The only state with higher average prices than California, the Aloha State will soon put into effect a new state law slapping a ceiling on gas prices, reported the Aug. 25 Sacramento Bee. It seems to be the first such price control on gasoline in the United States in more than two decades.
The law isn’t completely inflexible — the ceiling will be based on wholesale prices in the 48 mainland states. However, the Hawaiian islands are an isolated market; such markets generally bring more price fluctuations than larger markets, such as the U.S. mainland.
But any interference with the price mechanism will cause market distortions, possibly including the long gas lines such as those precipitated by the price controls of the 1970s. The gasoline crisis ended in 1981 when President Ronald Reagan abruptly ended gas price controls. They had been on a gradual path toward elimination by 1985, under a law signed by Jimmy Carter in 1979.
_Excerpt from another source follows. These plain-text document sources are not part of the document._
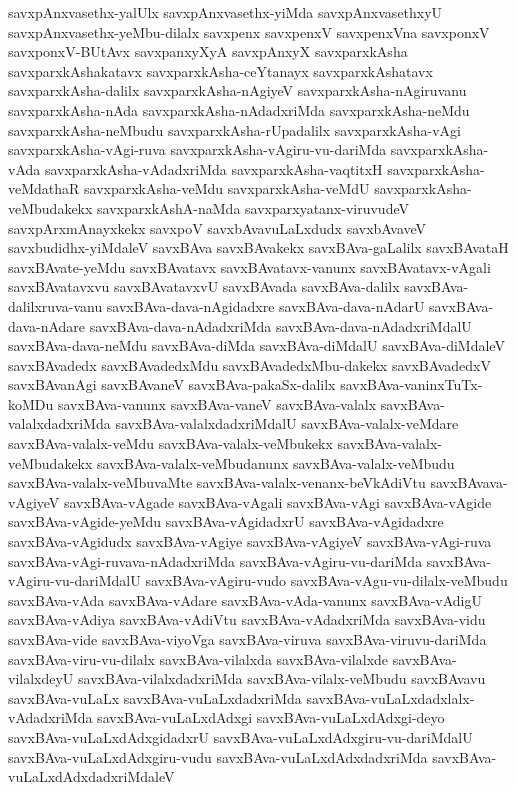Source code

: {savxpAnxvasethx-yalUlx
savxpAnxvasethx-yiMda
savxpAnxvasethxyU
savxpAnxvasethx-yeMbu-dilalx
savxpenx
savxpenxV
savxpenxVna
savxponxV
savxponxV-BUtAvx
savxpanxyXyA
savxpAnxyX
savxparxkAsha
savxparxkAshakatavx
savxparxkAsha-ceYtanayx
savxparxkAshatavx
savxparxkAsha-dalilx
savxparxkAsha-nAgiyeV
savxparxkAsha-nAgiruvanu
savxparxkAsha-nAda
savxparxkAsha-nAdadxriMda
savxparxkAsha-neMdu
savxparxkAsha-neMbudu
savxparxkAsha-rUpadalilx
savxparxkAsha-vAgi
savxparxkAsha-vAgi-ruva
savxparxkAsha-vAgiru-vu-dariMda
savxparxkAsha-vAda
savxparxkAsha-vAdadxriMda
savxparxkAsha-vaqtitxH
savxparxkAsha-veMdathaR
savxparxkAsha-veMdu
savxparxkAsha-veMdU
savxparxkAsha-veMbudakekx
savxparxkAshA-naMda
savxparxyatanx-viruvudeV
savxpArxmAnayxkekx
savxpoV
savxbAvavuLaLxdudx
savxbAvaveV
savxbudidhx-yiMdaleV
savxBAva
savxBAvakekx
savxBAva-gaLalilx
savxBAvataH
savxBAvate-yeMdu
savxBAvatavx
savxBAvatavx-vanunx
savxBAvatavx-vAgali
savxBAvatavxvu
savxBAvatavxvU
savxBAvada
savxBAva-dalilx
savxBAva-dalilxruva-vanu
savxBAva-dava-nAgidadxre
savxBAva-dava-nAdarU
savxBAva-dava-nAdare
savxBAva-dava-nAdadxriMda
savxBAva-dava-nAdadxriMdalU
savxBAva-dava-neMdu
savxBAva-diMda
savxBAva-diMdalU
savxBAva-diMdaleV
savxBAvadedx
savxBAvadedxMdu
savxBAvadedxMbu-dakekx
savxBAvadedxV
savxBAvanAgi
savxBAvaneV
savxBAva-pakaSx-dalilx
savxBAva-vaninxTuTx-koMDu
savxBAva-vanunx
savxBAva-vaneV
savxBAva-valalx
savxBAva-valalxdadxriMda
savxBAva-valalxdadxriMdalU
savxBAva-valalx-veMdare
savxBAva-valalx-veMdu
savxBAva-valalx-veMbukekx
savxBAva-valalx-veMbudakekx
savxBAva-valalx-veMbudanunx
savxBAva-valalx-veMbudu
savxBAva-valalx-veMbuvaMte
savxBAva-valalx-venanx-beVkAdiVtu
savxBAvava-vAgiyeV
savxBAva-vAgade
savxBAva-vAgali
savxBAva-vAgi
savxBAva-vAgide
savxBAva-vAgide-yeMdu
savxBAva-vAgidadxrU
savxBAva-vAgidadxre
savxBAva-vAgidudx
savxBAva-vAgiye
savxBAva-vAgiyeV
savxBAva-vAgi-ruva
savxBAva-vAgi-ruvava-nAdadxriMda
savxBAva-vAgiru-vu-dariMda
savxBAva-vAgiru-vu-dariMdalU
savxBAva-vAgiru-vudo
savxBAva-vAgu-vu-dilalx-veMbudu
savxBAva-vAda
savxBAva-vAdare
savxBAva-vAda-vanunx
savxBAva-vAdigU
savxBAva-vAdiya
savxBAva-vAdiVtu
savxBAva-vAdadxriMda
savxBAva-vidu
savxBAva-vide
savxBAva-viyoVga
savxBAva-viruva
savxBAva-viruvu-dariMda
savxBAva-viru-vu-dilalx
savxBAva-vilalxda
savxBAva-vilalxde
savxBAva-vilalxdeyU
savxBAva-vilalxdadxriMda
savxBAva-vilalx-veMbudu
savxBAvavu
savxBAva-vuLaLx
savxBAva-vuLaLxdadxriMda
savxBAva-vuLaLxdadxlalx-vAdadxriMda
savxBAva-vuLaLxdAdxgi
savxBAva-vuLaLxdAdxgi-deyo
savxBAva-vuLaLxdAdxgidadxrU
savxBAva-vuLaLxdAdxgiru-vu-dariMdalU
savxBAva-vuLaLxdAdxgiru-vudu
savxBAva-vuLaLxdAdxdadxriMda
savxBAva-vuLaLxdAdxdadxriMdaleV
}
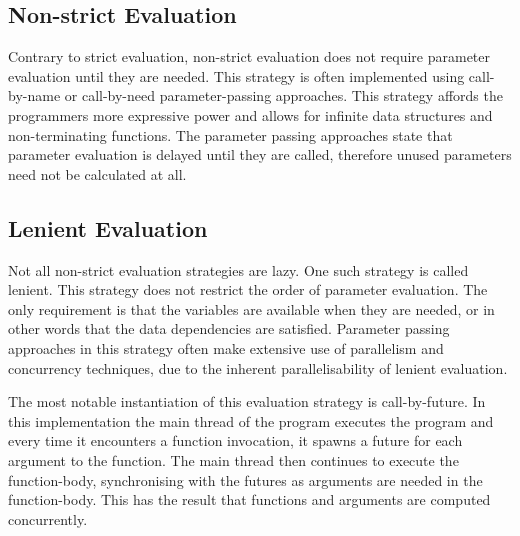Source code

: \subsection{Non-strict Evaluation}
Contrary to strict evaluation, non-strict evaluation does not require parameter evaluation until they are needed\cite{hudak1989conception}. This strategy is often implemented using call-by-name or call-by-need parameter-passing approaches. This strategy affords the programmers more expressive power\cite{bird1997more} and allows for infinite data structures and non-terminating functions\cite[p.~103]{huttel2010transitions}. The parameter passing approaches state that parameter evaluation is delayed until they are called, therefore unused parameters need not be calculated at all.

\subsection{Lenient Evaluation}
Not all non-strict evaluation strategies are lazy. One such strategy is called lenient\cite{DBLP:journals/cl/Tremblay-lenient}. This strategy does not restrict the order of parameter evaluation. The only requirement is that the variables are available when they are needed, or in other words that the data dependencies are satisfied. Parameter passing approaches in this strategy often make extensive use of parallelism and concurrency techniques, due to the inherent parallelisability of lenient evaluation\cite{DBLP:journals/cl/Tremblay-parallel}.

The most notable instantiation of this evaluation strategy is call-by-future\cite{baker1977incremental}. In this implementation the main thread of the program executes the program and every time it encounters a function invocation, it spawns a future for each argument to the function. The main thread then continues to execute the function-body, synchronising with the futures as arguments are needed in the function-body. This has the result that functions and arguments are computed concurrently.


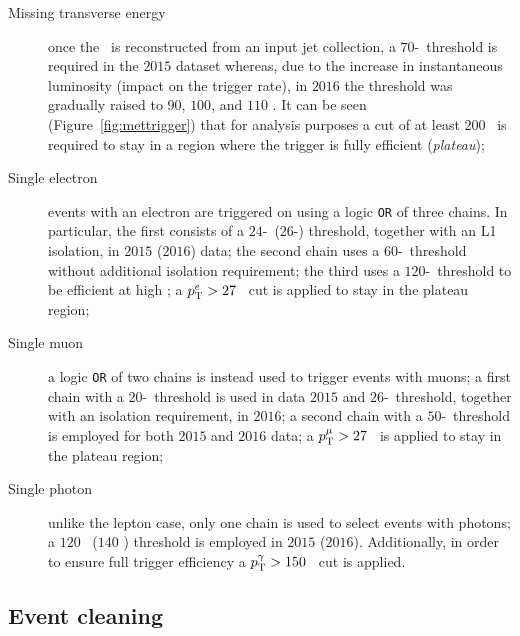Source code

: 			\begin{description}
				\item [Missing transverse energy] once the \met\ is reconstructed from an input jet collection, a $70$-\GeV\ threshold is required in the $2015$ dataset whereas, due to the increase in instantaneous luminosity (impact on the trigger rate), in $2016$ the threshold was gradually raised to $90$, $100$, and $110$ \GeV. It can be seen (Figure~\ref{fig:mettrigger}) that for analysis purposes a cut of at least $200$ \GeV\ is required to stay in a region where the trigger is fully efficient (\emph{plateau}); 

				\item [Single electron] events with an electron are triggered on using a logic \texttt{OR} of three chains. In particular, the first consists of a $24$-\GeV\ ($26$-\GeV) threshold, together with an \ac{L1} isolation, in $2015$ ($2016$) data; the second chain uses a $60$-\GeV\ threshold without additional isolation requirement; the third uses a $120$-\GeV\ threshold to be efficient at high \et; a $p_{\mathrm{T}}^e > 27$ \GeV\ cut is applied to stay in the plateau region;

				\item [Single muon] a logic \texttt{OR} of two chains is instead used to trigger events with muons; a first chain with a $20$-\GeV\ threshold is used in data $2015$ and $26$-\GeV\ threshold, together with an isolation requirement, in $2016$; a second chain with a $50$-\GeV\ threshold is employed for both $2015$ and $2016$ data; a $p_{\mathrm{T}}^\mu > 27$ \GeV\ is applied to stay in the plateau region;

				\item [Single photon] unlike the lepton case, only one chain is used to select events with photons; a $120$ \GeV\ ($140$ \GeV) threshold is employed in $2015$ ($2016$). Additionally, in order to ensure full trigger efficiency a $p_{\mathrm{T}}^\gamma > 150$ \GeV\ cut is applied.
			\end{description}


		\subsection{Event cleaning}

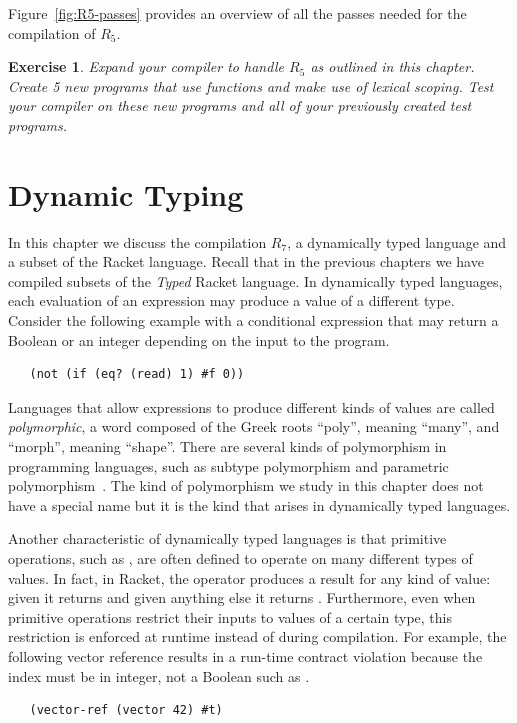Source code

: \documentclass[11pt]{book}
\newtheorem{exercise}[theorem]{Exercise}
\begin{document}
Figure~\ref{fig:R5-passes} provides an overview of all the passes needed
for the compilation of $R_5$.

\begin{exercise}\normalfont
Expand your compiler to handle $R_5$ as outlined in this chapter.
Create 5 new programs that use  functions and make use of
lexical scoping. Test your compiler on these new programs and all of
your previously created test programs.
\end{exercise}


\chapter{Dynamic Typing}
\label{ch:type-dynamic}

In this chapter we discuss the compilation $R_7$, a dynamically typed
language and a subset of the Racket language. Recall that in the
previous chapters we have compiled subsets of the \emph{Typed} Racket
language. In dynamically typed languages, each evaluation of an
expression may produce a value of a different type. Consider the
following example with a conditional expression that may return a
Boolean or an integer depending on the input to the program.
\begin{lstlisting}
   (not (if (eq? (read) 1) #f 0))
\end{lstlisting}
Languages that allow expressions to produce different kinds of values
are called \emph{polymorphic}, a word composed of the Greek roots
``poly'', meaning ``many'', and ``morph'', meaning ``shape''.  There
are several kinds of polymorphism in programming languages, such as
subtype polymorphism and parametric
polymorphism~\citep{Cardelli:1985kx}. The kind of polymorphism we
study in this chapter does not have a special name but it is the kind
that arises in dynamically typed languages.

Another characteristic of dynamically typed languages is that
primitive operations, such as , are often defined to operate
on many different types of values. In fact, in Racket, the 
operator produces a result for any kind of value: given  it
returns  and given anything else it returns .
Furthermore, even when primitive operations restrict their inputs to
values of a certain type, this restriction is enforced at runtime
instead of during compilation. For example, the following vector
reference results in a run-time contract violation because the index
must be in integer, not a Boolean such as .
\begin{lstlisting}
   (vector-ref (vector 42) #t)
\end{lstlisting}
\end{document}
Price controls are a bad idea because they don’t take into account the reality of supply and demand, said Esmael Adibi, director of the Center for Economic Research at Chapman University in Orange, Calif. He said gas and oil prices now are high because demand is high, not only in the United States, but across the world, as China, India and other emerging economies grow rapidly.
Worldwide supplies actually are “adequate,” he said. But the problem is there’s a lot of uncertainty about those supplies because of the war in Iraq and political turmoil in Saudi Arabia and Venezuela, all major oil-producing regions, as well as the disruption of supplies caused by Hurricane Katrina.
Adibi added there’s a tendency for “markets to overdo it” up or down, and reminded us how it was just in the late 1990s when gas prices — fasten your seatbelt — briefly plunged below $1 a gallon.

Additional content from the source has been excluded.